**Task item**
Among the entries, find the lines with the string "Understand" and report them.
Segment Start: Extracted information
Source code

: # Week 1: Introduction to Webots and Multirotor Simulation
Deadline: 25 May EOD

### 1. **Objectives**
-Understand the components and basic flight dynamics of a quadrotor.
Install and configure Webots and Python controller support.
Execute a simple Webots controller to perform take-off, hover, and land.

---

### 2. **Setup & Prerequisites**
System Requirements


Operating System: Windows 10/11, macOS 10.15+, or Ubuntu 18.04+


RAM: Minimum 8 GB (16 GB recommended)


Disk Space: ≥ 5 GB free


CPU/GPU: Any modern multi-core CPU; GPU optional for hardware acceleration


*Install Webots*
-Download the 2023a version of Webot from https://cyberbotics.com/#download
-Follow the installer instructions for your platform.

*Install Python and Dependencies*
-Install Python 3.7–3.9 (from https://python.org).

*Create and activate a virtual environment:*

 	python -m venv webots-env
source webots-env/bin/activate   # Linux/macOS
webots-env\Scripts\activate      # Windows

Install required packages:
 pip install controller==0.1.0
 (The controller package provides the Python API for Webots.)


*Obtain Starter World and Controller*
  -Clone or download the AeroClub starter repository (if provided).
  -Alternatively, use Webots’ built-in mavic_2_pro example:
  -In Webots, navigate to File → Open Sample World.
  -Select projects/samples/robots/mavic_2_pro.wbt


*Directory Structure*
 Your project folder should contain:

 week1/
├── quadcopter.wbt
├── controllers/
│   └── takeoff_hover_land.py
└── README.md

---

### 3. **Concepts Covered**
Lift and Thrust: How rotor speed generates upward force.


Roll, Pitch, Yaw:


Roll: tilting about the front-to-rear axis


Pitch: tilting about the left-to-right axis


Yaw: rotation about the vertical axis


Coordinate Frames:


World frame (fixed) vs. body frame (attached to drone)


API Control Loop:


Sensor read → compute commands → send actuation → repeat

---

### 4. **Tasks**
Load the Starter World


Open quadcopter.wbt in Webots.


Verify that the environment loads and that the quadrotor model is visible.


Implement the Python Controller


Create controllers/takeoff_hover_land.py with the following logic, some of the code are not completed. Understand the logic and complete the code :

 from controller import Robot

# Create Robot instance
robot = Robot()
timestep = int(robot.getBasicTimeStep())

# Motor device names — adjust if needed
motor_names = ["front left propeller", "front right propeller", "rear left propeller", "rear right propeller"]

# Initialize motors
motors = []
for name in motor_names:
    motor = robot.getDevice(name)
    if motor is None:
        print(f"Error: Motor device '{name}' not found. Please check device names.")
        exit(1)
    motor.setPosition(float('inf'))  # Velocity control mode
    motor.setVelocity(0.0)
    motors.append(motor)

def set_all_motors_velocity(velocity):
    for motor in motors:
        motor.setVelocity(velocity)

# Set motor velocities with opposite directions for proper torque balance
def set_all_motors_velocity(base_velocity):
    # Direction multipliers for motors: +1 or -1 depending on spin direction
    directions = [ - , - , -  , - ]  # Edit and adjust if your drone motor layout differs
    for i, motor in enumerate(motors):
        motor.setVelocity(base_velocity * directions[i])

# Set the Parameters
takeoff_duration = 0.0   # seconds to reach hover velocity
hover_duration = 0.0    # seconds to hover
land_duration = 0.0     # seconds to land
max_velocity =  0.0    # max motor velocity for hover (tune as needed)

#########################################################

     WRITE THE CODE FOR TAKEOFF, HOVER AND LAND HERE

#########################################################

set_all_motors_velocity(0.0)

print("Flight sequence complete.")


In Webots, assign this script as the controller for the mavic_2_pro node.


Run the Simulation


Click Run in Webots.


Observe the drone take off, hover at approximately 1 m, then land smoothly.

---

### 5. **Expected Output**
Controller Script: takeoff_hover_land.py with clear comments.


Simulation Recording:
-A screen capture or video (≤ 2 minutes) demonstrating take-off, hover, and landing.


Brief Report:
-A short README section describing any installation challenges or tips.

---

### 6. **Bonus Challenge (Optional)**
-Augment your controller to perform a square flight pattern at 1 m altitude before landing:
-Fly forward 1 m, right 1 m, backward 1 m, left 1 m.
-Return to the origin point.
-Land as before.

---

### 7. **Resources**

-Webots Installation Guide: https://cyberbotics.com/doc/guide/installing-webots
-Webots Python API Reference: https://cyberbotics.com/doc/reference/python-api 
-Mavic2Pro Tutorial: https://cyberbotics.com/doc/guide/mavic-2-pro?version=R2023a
Segment End: Extracted information
**Exercise response**
-Understand the components and basic flight dynamics of a quadrotor.
Create controllers/takeoff_hover_land.py with the following logic, some of the code are not completed. Understand the logic and complete the code :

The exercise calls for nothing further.